As a coach, Auerbach made a number of innovations which were keys to the Celtics' immense success. Auerbach was one of the first to utilize so-called "role" players, meaning players who specialized in one or two aspects of the game, filling gaps which were essential to the team's success. Because of this philosophy, Auerbach put little stock in statistics, caring more about how well a player fit into his concept of what it took to ensure victory than about how many points he scored. Another of Auerbach's innovations was the use of the so-called "Sixth Man," which referred to a highly skilled reserve player who would come off the bench late in the first quarter of a game and provide a spark with instant scoring. The use of such players became so widespread that the NBA now offers an award to the player considered to be the best Sixth Man in the league. Finally, Auerbach had an uncanny ability to acquire players who were nearing the ends of their careers with other teams or had achieved bad reputations and use them to contribute to Boston championships. Cousy summed up Auerbach's coaching philosophy in Cousy on the Celtic Mystique: "With Red it was, What does it take to win? Find the talent, get them in shape, keep them motivated, and don't get fancy."

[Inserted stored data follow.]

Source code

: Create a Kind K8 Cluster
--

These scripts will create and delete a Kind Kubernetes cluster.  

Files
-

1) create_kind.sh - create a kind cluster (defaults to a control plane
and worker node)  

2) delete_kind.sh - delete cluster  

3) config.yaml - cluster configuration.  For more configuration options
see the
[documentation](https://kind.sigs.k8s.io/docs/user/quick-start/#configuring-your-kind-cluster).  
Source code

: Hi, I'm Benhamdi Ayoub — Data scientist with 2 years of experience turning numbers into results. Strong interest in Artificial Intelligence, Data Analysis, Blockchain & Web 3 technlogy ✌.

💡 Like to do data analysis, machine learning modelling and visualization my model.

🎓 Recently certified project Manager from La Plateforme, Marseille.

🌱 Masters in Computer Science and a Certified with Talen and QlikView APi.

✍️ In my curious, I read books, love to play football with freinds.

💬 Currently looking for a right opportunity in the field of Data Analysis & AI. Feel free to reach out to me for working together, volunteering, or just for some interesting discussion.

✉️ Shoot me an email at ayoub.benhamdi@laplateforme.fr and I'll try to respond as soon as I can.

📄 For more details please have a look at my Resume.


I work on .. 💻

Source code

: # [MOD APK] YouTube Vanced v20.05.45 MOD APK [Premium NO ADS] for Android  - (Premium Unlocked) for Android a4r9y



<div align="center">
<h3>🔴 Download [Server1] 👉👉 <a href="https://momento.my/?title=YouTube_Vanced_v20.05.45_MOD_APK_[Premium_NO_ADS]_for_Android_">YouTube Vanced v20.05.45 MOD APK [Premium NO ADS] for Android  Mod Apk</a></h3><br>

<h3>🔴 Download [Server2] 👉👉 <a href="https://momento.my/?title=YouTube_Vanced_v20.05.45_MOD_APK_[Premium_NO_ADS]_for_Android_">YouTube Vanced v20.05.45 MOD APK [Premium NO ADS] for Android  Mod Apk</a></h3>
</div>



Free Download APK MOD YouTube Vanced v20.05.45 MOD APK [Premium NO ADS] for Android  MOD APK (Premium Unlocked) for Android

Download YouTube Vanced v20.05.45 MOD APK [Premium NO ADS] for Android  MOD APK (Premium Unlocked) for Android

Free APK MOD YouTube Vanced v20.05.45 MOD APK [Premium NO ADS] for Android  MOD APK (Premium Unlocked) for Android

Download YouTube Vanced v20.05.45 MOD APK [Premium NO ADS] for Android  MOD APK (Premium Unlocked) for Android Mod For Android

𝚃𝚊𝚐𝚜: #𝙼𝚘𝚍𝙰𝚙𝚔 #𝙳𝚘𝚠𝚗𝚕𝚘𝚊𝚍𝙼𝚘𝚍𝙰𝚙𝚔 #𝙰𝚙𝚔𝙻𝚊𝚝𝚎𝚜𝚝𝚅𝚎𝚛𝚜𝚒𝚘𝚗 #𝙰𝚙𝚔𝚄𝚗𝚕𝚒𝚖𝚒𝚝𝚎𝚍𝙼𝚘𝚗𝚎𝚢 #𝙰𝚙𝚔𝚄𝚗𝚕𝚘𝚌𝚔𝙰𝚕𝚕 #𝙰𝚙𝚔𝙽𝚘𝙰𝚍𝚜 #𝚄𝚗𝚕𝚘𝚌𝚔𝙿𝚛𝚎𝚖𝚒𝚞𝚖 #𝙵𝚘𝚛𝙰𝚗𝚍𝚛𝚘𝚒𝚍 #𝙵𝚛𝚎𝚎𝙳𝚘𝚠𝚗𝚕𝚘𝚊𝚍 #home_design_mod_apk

Auerbach's departure from coaching in 1966 did not, however, spell the end of his contribution to Boston's success. As the team's general manager, he made a number of farsighted deals which contributed to seven subsequent Boston championships between the late 1960s and mid-1980s. Perhaps his most celebrated move was his decision in 1978 to draft forward Larry Bird after his junior year in college, meaning that the Celtics had exclusive rights to the player after the completion of his senior season. Bird became one of the greatest players in NBA history, leading the Celtics to NBA championships in 1981, 1984, and 1986. Auerbach was elected to the Basketball Hall of Fame in 1968.
Auerbach, Red, with Joe Fitzgerald. On and Off the Court. New York, MacMillan, 1985.
Cousy, Bob, and Bob Ryan. Cousy on the Celtic Mystique. New York, McGraw-Hill, 1988.
Fitzgerald, Joe T. That Championship Feeling: The Story of the Boston Celtics. New York, Charles Scribner's Sons, 1975.
Ryan, Bob. The Boston Celtics: The History, Legends, and Images of America's Most Celebrated Team. Reading, Mass., Addison-Wesley, 1989.